*YOUR TASK*: Return the records word for word. Pictures do not belong in the copy.

*DATA EXCERPTS*:

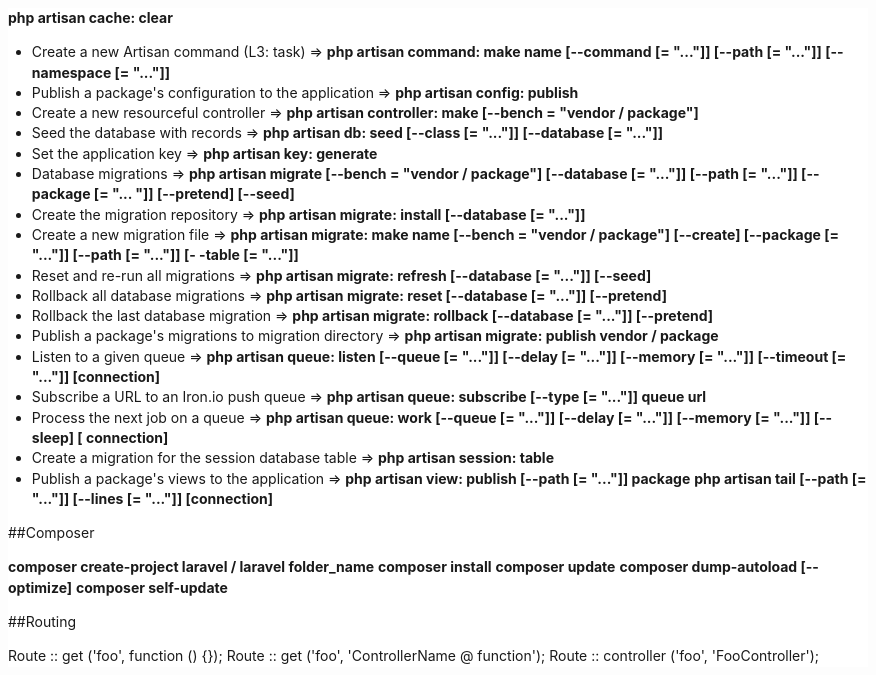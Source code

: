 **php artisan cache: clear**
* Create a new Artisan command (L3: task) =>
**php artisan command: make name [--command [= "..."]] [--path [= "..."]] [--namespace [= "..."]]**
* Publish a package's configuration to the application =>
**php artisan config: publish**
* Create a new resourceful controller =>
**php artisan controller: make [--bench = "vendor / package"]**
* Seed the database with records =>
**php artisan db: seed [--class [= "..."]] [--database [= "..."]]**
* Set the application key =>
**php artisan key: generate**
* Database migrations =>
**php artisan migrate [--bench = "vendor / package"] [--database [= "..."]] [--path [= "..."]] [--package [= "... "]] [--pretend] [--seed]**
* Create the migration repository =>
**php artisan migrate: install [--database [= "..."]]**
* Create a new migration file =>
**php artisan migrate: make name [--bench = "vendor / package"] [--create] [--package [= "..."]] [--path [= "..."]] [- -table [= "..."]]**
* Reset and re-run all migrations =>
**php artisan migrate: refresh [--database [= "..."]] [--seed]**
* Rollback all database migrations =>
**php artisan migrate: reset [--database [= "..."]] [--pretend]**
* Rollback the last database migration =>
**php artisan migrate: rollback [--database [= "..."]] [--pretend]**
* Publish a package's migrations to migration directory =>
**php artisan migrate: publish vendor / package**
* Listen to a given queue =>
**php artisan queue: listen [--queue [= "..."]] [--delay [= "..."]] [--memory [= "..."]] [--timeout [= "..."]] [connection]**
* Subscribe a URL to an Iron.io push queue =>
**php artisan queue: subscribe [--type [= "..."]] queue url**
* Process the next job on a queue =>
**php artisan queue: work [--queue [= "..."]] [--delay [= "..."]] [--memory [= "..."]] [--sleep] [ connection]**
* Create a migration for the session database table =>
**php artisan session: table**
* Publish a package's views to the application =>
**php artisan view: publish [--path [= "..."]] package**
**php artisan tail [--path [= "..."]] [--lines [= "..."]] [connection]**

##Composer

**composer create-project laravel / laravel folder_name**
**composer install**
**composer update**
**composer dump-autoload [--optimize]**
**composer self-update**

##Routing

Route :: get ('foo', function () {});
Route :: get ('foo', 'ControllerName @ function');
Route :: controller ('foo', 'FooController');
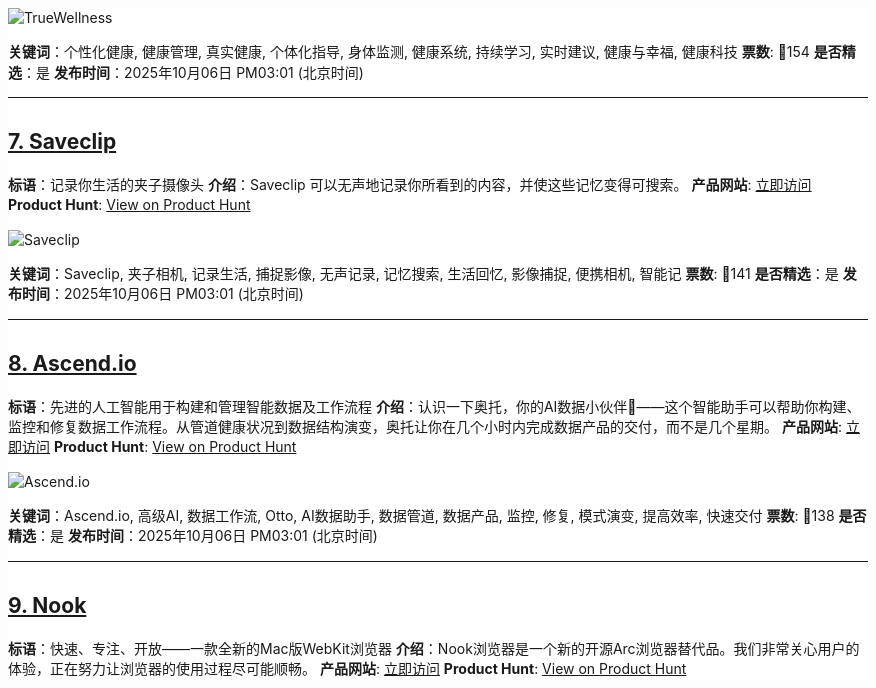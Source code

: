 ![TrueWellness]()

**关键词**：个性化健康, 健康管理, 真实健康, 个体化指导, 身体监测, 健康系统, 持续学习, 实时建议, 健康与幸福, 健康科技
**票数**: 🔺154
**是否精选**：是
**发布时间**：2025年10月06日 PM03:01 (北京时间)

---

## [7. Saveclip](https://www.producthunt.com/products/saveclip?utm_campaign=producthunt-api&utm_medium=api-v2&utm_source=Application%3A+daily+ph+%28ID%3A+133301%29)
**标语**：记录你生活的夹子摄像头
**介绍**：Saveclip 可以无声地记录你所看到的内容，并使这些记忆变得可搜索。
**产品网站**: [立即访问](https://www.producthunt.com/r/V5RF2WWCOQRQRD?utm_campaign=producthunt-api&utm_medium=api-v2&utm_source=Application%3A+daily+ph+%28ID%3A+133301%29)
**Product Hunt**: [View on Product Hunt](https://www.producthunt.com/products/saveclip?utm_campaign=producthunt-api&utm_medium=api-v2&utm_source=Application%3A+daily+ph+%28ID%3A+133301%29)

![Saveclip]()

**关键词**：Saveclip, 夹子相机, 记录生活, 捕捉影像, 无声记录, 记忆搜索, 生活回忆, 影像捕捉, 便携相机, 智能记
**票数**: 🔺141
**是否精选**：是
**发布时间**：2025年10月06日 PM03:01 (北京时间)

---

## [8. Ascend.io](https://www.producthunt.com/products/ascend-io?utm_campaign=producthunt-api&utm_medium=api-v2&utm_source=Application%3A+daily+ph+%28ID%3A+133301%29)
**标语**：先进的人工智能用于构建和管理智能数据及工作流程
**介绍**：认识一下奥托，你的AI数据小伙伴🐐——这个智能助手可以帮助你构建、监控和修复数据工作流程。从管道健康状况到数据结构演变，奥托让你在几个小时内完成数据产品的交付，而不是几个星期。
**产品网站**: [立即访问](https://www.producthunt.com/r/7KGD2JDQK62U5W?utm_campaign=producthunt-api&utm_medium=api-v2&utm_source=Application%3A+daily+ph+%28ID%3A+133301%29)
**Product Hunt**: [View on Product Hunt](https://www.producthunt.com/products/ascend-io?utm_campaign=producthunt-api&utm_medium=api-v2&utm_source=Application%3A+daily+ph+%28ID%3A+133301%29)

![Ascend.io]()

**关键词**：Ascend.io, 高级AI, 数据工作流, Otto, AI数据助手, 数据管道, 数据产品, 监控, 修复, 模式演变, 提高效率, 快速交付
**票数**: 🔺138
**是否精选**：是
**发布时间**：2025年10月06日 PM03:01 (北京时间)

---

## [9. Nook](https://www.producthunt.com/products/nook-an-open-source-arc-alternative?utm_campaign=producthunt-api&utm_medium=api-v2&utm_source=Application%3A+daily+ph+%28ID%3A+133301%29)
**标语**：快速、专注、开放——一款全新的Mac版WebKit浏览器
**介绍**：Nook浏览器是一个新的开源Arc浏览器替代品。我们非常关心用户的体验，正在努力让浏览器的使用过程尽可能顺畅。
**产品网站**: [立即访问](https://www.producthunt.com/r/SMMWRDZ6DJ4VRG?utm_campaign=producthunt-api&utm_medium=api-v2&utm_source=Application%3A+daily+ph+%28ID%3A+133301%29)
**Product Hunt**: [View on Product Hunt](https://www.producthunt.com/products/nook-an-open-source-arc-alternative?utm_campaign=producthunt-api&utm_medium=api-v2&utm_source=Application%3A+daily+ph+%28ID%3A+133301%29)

*OUTPUT FOR THIS TASK*:
Source code

: **php artisan cache: clear**
* Create a new Artisan command (L3: task) =>
**php artisan command: make name [--command [= "..."]] [--path [= "..."]] [--namespace [= "..."]]**
* Publish a package's configuration to the application =>
**php artisan config: publish**
* Create a new resourceful controller =>
**php artisan controller: make [--bench = "vendor / package"]**
* Seed the database with records =>
**php artisan db: seed [--class [= "..."]] [--database [= "..."]]**
* Set the application key =>
**php artisan key: generate**
* Database migrations =>
**php artisan migrate [--bench = "vendor / package"] [--database [= "..."]] [--path [= "..."]] [--package [= "... "]] [--pretend] [--seed]**
* Create the migration repository =>
**php artisan migrate: install [--database [= "..."]]**
* Create a new migration file =>
**php artisan migrate: make name [--bench = "vendor / package"] [--create] [--package [= "..."]] [--path [= "..."]] [- -table [= "..."]]**
* Reset and re-run all migrations =>
**php artisan migrate: refresh [--database [= "..."]] [--seed]**
* Rollback all database migrations =>
**php artisan migrate: reset [--database [= "..."]] [--pretend]**
* Rollback the last database migration =>
**php artisan migrate: rollback [--database [= "..."]] [--pretend]**
* Publish a package's migrations to migration directory =>
**php artisan migrate: publish vendor / package**
* Listen to a given queue =>
**php artisan queue: listen [--queue [= "..."]] [--delay [= "..."]] [--memory [= "..."]] [--timeout [= "..."]] [connection]**
* Subscribe a URL to an Iron.io push queue =>
**php artisan queue: subscribe [--type [= "..."]] queue url**
* Process the next job on a queue =>
**php artisan queue: work [--queue [= "..."]] [--delay [= "..."]] [--memory [= "..."]] [--sleep] [ connection]**
* Create a migration for the session database table =>
**php artisan session: table**
* Publish a package's views to the application =>
**php artisan view: publish [--path [= "..."]] package**
**php artisan tail [--path [= "..."]] [--lines [= "..."]] [connection]**

##Composer

**composer create-project laravel / laravel folder_name**
**composer install**
**composer update**
**composer dump-autoload [--optimize]**
**composer self-update**

##Routing

Route :: get ('foo', function () {});
Route :: get ('foo', 'ControllerName @ function');
Route :: controller ('foo', 'FooController');
Source code

: ![TrueWellness]()

**关键词**：个性化健康, 健康管理, 真实健康, 个体化指导, 身体监测, 健康系统, 持续学习, 实时建议, 健康与幸福, 健康科技
**票数**: 🔺154
**是否精选**：是
**发布时间**：2025年10月06日 PM03:01 (北京时间)

---

## [7. Saveclip](https://www.producthunt.com/products/saveclip?utm_campaign=producthunt-api&utm_medium=api-v2&utm_source=Application%3A+daily+ph+%28ID%3A+133301%29)
**标语**：记录你生活的夹子摄像头
**介绍**：Saveclip 可以无声地记录你所看到的内容，并使这些记忆变得可搜索。
**产品网站**: [立即访问](https://www.producthunt.com/r/V5RF2WWCOQRQRD?utm_campaign=producthunt-api&utm_medium=api-v2&utm_source=Application%3A+daily+ph+%28ID%3A+133301%29)
**Product Hunt**: [View on Product Hunt](https://www.producthunt.com/products/saveclip?utm_campaign=producthunt-api&utm_medium=api-v2&utm_source=Application%3A+daily+ph+%28ID%3A+133301%29)

![Saveclip]()

**关键词**：Saveclip, 夹子相机, 记录生活, 捕捉影像, 无声记录, 记忆搜索, 生活回忆, 影像捕捉, 便携相机, 智能记
**票数**: 🔺141
**是否精选**：是
**发布时间**：2025年10月06日 PM03:01 (北京时间)

---

## [8. Ascend.io](https://www.producthunt.com/products/ascend-io?utm_campaign=producthunt-api&utm_medium=api-v2&utm_source=Application%3A+daily+ph+%28ID%3A+133301%29)
**标语**：先进的人工智能用于构建和管理智能数据及工作流程
**介绍**：认识一下奥托，你的AI数据小伙伴🐐——这个智能助手可以帮助你构建、监控和修复数据工作流程。从管道健康状况到数据结构演变，奥托让你在几个小时内完成数据产品的交付，而不是几个星期。
**产品网站**: [立即访问](https://www.producthunt.com/r/7KGD2JDQK62U5W?utm_campaign=producthunt-api&utm_medium=api-v2&utm_source=Application%3A+daily+ph+%28ID%3A+133301%29)
**Product Hunt**: [View on Product Hunt](https://www.producthunt.com/products/ascend-io?utm_campaign=producthunt-api&utm_medium=api-v2&utm_source=Application%3A+daily+ph+%28ID%3A+133301%29)

![Ascend.io]()

**关键词**：Ascend.io, 高级AI, 数据工作流, Otto, AI数据助手, 数据管道, 数据产品, 监控, 修复, 模式演变, 提高效率, 快速交付
**票数**: 🔺138
**是否精选**：是
**发布时间**：2025年10月06日 PM03:01 (北京时间)

---

## [9. Nook](https://www.producthunt.com/products/nook-an-open-source-arc-alternative?utm_campaign=producthunt-api&utm_medium=api-v2&utm_source=Application%3A+daily+ph+%28ID%3A+133301%29)
**标语**：快速、专注、开放——一款全新的Mac版WebKit浏览器
**介绍**：Nook浏览器是一个新的开源Arc浏览器替代品。我们非常关心用户的体验，正在努力让浏览器的使用过程尽可能顺畅。
**产品网站**: [立即访问](https://www.producthunt.com/r/SMMWRDZ6DJ4VRG?utm_campaign=producthunt-api&utm_medium=api-v2&utm_source=Application%3A+daily+ph+%28ID%3A+133301%29)
**Product Hunt**: [View on Product Hunt](https://www.producthunt.com/products/nook-an-open-source-arc-alternative?utm_campaign=producthunt-api&utm_medium=api-v2&utm_source=Application%3A+daily+ph+%28ID%3A+133301%29)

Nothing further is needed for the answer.